What is being asked: Only the number is wanted: tally the lines below that contain the word "STARS".
━━━━━ Data records
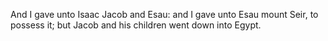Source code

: And I gave unto Isaac Jacob and Esau: and I gave unto Esau mount Seir, to possess it; but Jacob and his children went down into Egypt.
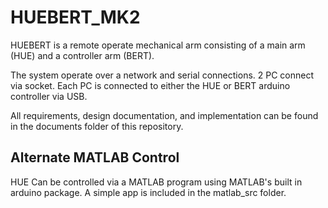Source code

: # HUEBERT_MK2
HUEBERT is a remote operate mechanical arm consisting of a main arm (HUE) and a controller arm (BERT).

The system operate over a network and serial connections. 2 PC connect via socket. Each PC is connected to either the HUE or BERT arduino controller via USB.

All requirements, design documentation, and implementation can be found in the documents folder of this repository.

## Alternate MATLAB Control
HUE Can be controlled via a MATLAB program using MATLAB's built in arduino package. A simple app is included in the matlab_src folder.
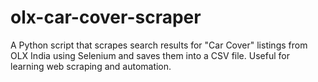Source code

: # olx-car-cover-scraper
A Python script that scrapes search results for "Car Cover" listings from OLX India using Selenium and saves them into a CSV file. Useful for learning web scraping and automation.
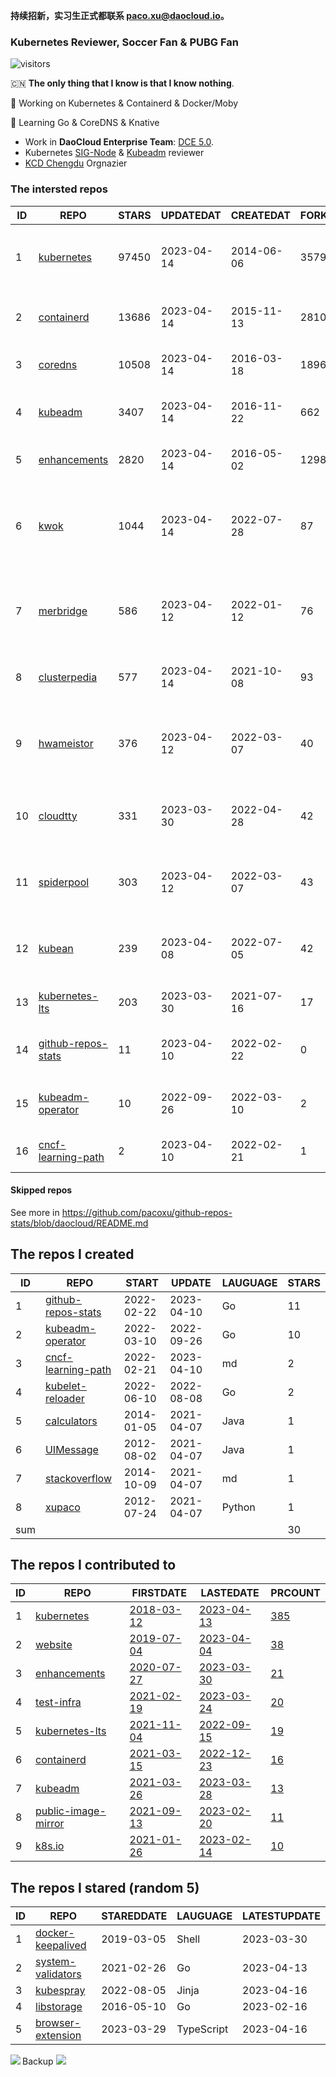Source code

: **持续招新，实习生正式都联系 paco.xu@daocloud.io。**

### Kubernetes Reviewer, Soccer Fan & PUBG Fan
![visitors](https://visitor-badge.glitch.me/badge?page_id=pacoxu.pacoxu&left_color=green&right_color=red)
 
 🇨🇳 **The only thing that I know is that I know nothing**. 
 
 🔭 Working on Kubernetes & Containerd & Docker/Moby
 
 🌱 Learning Go & CoreDNS & Knative

- Work in **DaoCloud Enterprise Team**: [DCE 5.0](https://www.daocloud.io/dce_5.0).
- Kubernetes [SIG-Node](https://github.com/kubernetes/community/blob/master/sig-node/README.md) & [Kubeadm](https://github.com/kubernetes/kubeadm/) reviewer
- [KCD Chengdu](https://community.cncf.io/kcd-chengdu/) Orgnazier


<!--START_SECTION:github_repos-->
### The intersted repos
| ID |                                REPO                                | STARS | UPDATEDAT  | CREATEDAT  | FORKSCOUNT |                                  DESCRIPTIONS                                  |
|----|--------------------------------------------------------------------|-------|------------|------------|------------|--------------------------------------------------------------------------------|
|  1 | [kubernetes](https://github.com/kubernetes/kubernetes)             | 97450 | 2023-04-14 | 2014-06-06 |      35797 | Production-Grade Container Scheduling and Management                           |
|  2 | [containerd](https://github.com/containerd/containerd)             | 13686 | 2023-04-14 | 2015-11-13 |       2810 | An open and reliable container runtime                                         |
|  3 | [coredns](https://github.com/coredns/coredns)                      | 10508 | 2023-04-14 | 2016-03-18 |       1896 | CoreDNS is a DNS server that chains plugins                                    |
|  4 | [kubeadm](https://github.com/kubernetes/kubeadm)                   |  3407 | 2023-04-14 | 2016-11-22 |        662 | Aggregator for issues filed against kubeadm                                    |
|  5 | [enhancements](https://github.com/kubernetes/enhancements)         |  2820 | 2023-04-14 | 2016-05-02 |       1298 | Enhancements tracking repo for Kubernetes                                      |
|  6 | [kwok](https://github.com/kubernetes-sigs/kwok)                    |  1044 | 2023-04-14 | 2022-07-28 |         87 | Kubernetes WithOut Kubelet -  Simulates thousands of Nodes and Clusters.       |
|  7 | [merbridge](https://github.com/merbridge/merbridge)                |   586 | 2023-04-12 | 2022-01-12 |         76 | Use eBPF to speed up your Service Mesh like crossing an Einstein-Rosen Bridge. |
|  8 | [clusterpedia](https://github.com/clusterpedia-io/clusterpedia)    |   577 | 2023-04-14 | 2021-10-08 |         93 | The Encyclopedia of Kubernetes clusters                                        |
|  9 | [hwameistor](https://github.com/hwameistor/hwameistor)             |   376 | 2023-04-12 | 2022-03-07 |         40 | Hwameistor is an HA local storage system for cloud-native stateful workloads.  |
| 10 | [cloudtty](https://github.com/cloudtty/cloudtty)                   |   331 | 2023-03-30 | 2022-04-28 |         42 | A Friendly Kubernetes CloudShell (Web Terminal) !                              |
| 11 | [spiderpool](https://github.com/spidernet-io/spiderpool)           |   303 | 2023-04-12 | 2022-03-07 |         43 | spiderpool: Kubernetes IPAM for underlay network                               |
| 12 | [kubean](https://github.com/kubean-io/kubean)                      |   239 | 2023-04-08 | 2022-07-05 |         42 |  :seedling: Kubernetes lifecycle management operator based on kubespray.       |
| 13 | [kubernetes-lts](https://github.com/klts-io/kubernetes-lts)        |   203 | 2023-03-30 | 2021-07-16 |         17 | Kubernetes LTS(long term support)                                              |
| 14 | [github-repos-stats](https://github.com/pacoxu/github-repos-stats) |    11 | 2023-04-10 | 2022-02-22 |          0 | Collect Repos Star/Fork/Watch Counts Everyday                                  |
| 15 | [kubeadm-operator](https://github.com/pacoxu/kubeadm-operator)     |    10 | 2022-09-26 | 2022-03-10 |          2 | Test work on the design of kubeadm operator                                    |
| 16 | [cncf-learning-path](https://github.com/pacoxu/cncf-learning-path) |     2 | 2023-04-10 | 2022-02-21 |          1 | record my learning CNCF related path                                           |



#### Skipped repos
<!--END_SECTION:github_repos-->
See more in https://github.com/pacoxu/github-repos-stats/blob/daocloud/README.md


<!--START_SECTION:my_github-->
## The repos I created
| ID  |                                REPO                                |   START    |   UPDATE   | LAUGUAGE | STARS |
|-----|--------------------------------------------------------------------|------------|------------|----------|-------|
|   1 | [github-repos-stats](https://github.com/pacoxu/github-repos-stats) | 2022-02-22 | 2023-04-10 | Go       |    11 |
|   2 | [kubeadm-operator](https://github.com/pacoxu/kubeadm-operator)     | 2022-03-10 | 2022-09-26 | Go       |    10 |
|   3 | [cncf-learning-path](https://github.com/pacoxu/cncf-learning-path) | 2022-02-21 | 2023-04-10 | md       |     2 |
|   4 | [kubelet-reloader](https://github.com/pacoxu/kubelet-reloader)     | 2022-06-10 | 2022-08-08 | Go       |     2 |
|   5 | [calculators](https://github.com/pacoxu/calculators)               | 2014-01-05 | 2021-04-07 | Java     |     1 |
|   6 | [UIMessage](https://github.com/pacoxu/UIMessage)                   | 2012-08-02 | 2021-04-07 | Java     |     1 |
|   7 | [stackoverflow](https://github.com/pacoxu/stackoverflow)           | 2014-10-09 | 2021-04-07 | md       |     1 |
|   8 | [xupaco](https://github.com/pacoxu/xupaco)                         | 2012-07-24 | 2021-04-07 | Python   |     1 |
| sum |                                                                    |            |            |          |    30 |

## The repos I contributed to
| ID |                                  REPO                                  |                               FIRSTDATE                               |                               LASTEDATE                                |                                        PRCOUNT                                        |
|----|------------------------------------------------------------------------|-----------------------------------------------------------------------|------------------------------------------------------------------------|---------------------------------------------------------------------------------------|
|  1 | [kubernetes](https://github.com/kubernetes/kubernetes)                 | [2018-03-12](https://github.com/kubernetes/kubernetes/pull/61040)     | [2023-04-13](https://github.com/kubernetes/kubernetes/pull/117276)     | [385](https://github.com/kubernetes/kubernetes/pulls?q=is%3Apr+author%3Apacoxu)       |
|  2 | [website](https://github.com/kubernetes/website)                       | [2019-07-04](https://github.com/kubernetes/website/pull/15285)        | [2023-04-04](https://github.com/kubernetes/website/pull/40513)         | [38](https://github.com/kubernetes/website/pulls?q=is%3Apr+author%3Apacoxu)           |
|  3 | [enhancements](https://github.com/kubernetes/enhancements)             | [2020-07-27](https://github.com/kubernetes/enhancements/pull/1907)    | [2023-03-30](https://github.com/kubernetes/enhancements/pull/3930)     | [21](https://github.com/kubernetes/enhancements/pulls?q=is%3Apr+author%3Apacoxu)      |
|  4 | [test-infra](https://github.com/kubernetes/test-infra)                 | [2021-02-19](https://github.com/kubernetes/test-infra/pull/20909)     | [2023-03-24](https://github.com/kubernetes/test-infra/pull/29127)      | [20](https://github.com/kubernetes/test-infra/pulls?q=is%3Apr+author%3Apacoxu)        |
|  5 | [kubernetes-lts](https://github.com/klts-io/kubernetes-lts)            | [2021-11-04](https://github.com/klts-io/kubernetes-lts/pull/94)       | [2022-09-15](https://github.com/klts-io/kubernetes-lts/pull/174)       | [19](https://github.com/klts-io/kubernetes-lts/pulls?q=is%3Apr+author%3Apacoxu)       |
|  6 | [containerd](https://github.com/containerd/containerd)                 | [2021-03-15](https://github.com/containerd/containerd/pull/5200)      | [2022-12-23](https://github.com/containerd/containerd/pull/7863)       | [16](https://github.com/containerd/containerd/pulls?q=is%3Apr+author%3Apacoxu)        |
|  7 | [kubeadm](https://github.com/kubernetes/kubeadm)                       | [2021-03-26](https://github.com/kubernetes/kubeadm/pull/2421)         | [2023-03-28](https://github.com/kubernetes/kubeadm/pull/2850)          | [13](https://github.com/kubernetes/kubeadm/pulls?q=is%3Apr+author%3Apacoxu)           |
|  8 | [public-image-mirror](https://github.com/DaoCloud/public-image-mirror) | [2021-09-13](https://github.com/DaoCloud/public-image-mirror/pull/13) | [2023-02-20](https://github.com/DaoCloud/public-image-mirror/pull/296) | [11](https://github.com/DaoCloud/public-image-mirror/pulls?q=is%3Apr+author%3Apacoxu) |
|  9 | [k8s.io](https://github.com/kubernetes/k8s.io)                         | [2021-01-26](https://github.com/kubernetes/k8s.io/pull/1577)          | [2023-02-14](https://github.com/kubernetes/k8s.io/pull/4761)           | [10](https://github.com/kubernetes/k8s.io/pulls?q=is%3Apr+author%3Apacoxu)            |

## The repos I stared (random 5)
| ID |                                 REPO                                 | STAREDDATE |  LAUGUAGE  | LATESTUPDATE |
|----|----------------------------------------------------------------------|------------|------------|--------------|
|  1 | [docker-keepalived](https://github.com/osixia/docker-keepalived)     | 2019-03-05 | Shell      | 2023-03-30   |
|  2 | [system-validators](https://github.com/kubernetes/system-validators) | 2021-02-26 | Go         | 2023-04-13   |
|  3 | [kubespray](https://github.com/kubernetes-sigs/kubespray)            | 2022-08-05 | Jinja      | 2023-04-16   |
|  4 | [libstorage](https://github.com/thecodeteam/libstorage)              | 2016-05-10 | Go         | 2023-02-16   |
|  5 | [browser-extension](https://github.com/TaxyAI/browser-extension)     | 2023-03-29 | TypeScript | 2023-04-16   |

<!--END_SECTION:my_github-->

<a href="https://pacoxu.wordpress.com/">
  <img align="left" src="https://github-readme-stats.vercel.app/api?username=pacoxu&show_icons=true" />
</a>

Backup ![](https://komarev.com/ghpvc/?username=pacoxu)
━━━━━━━━━━
Task response: 2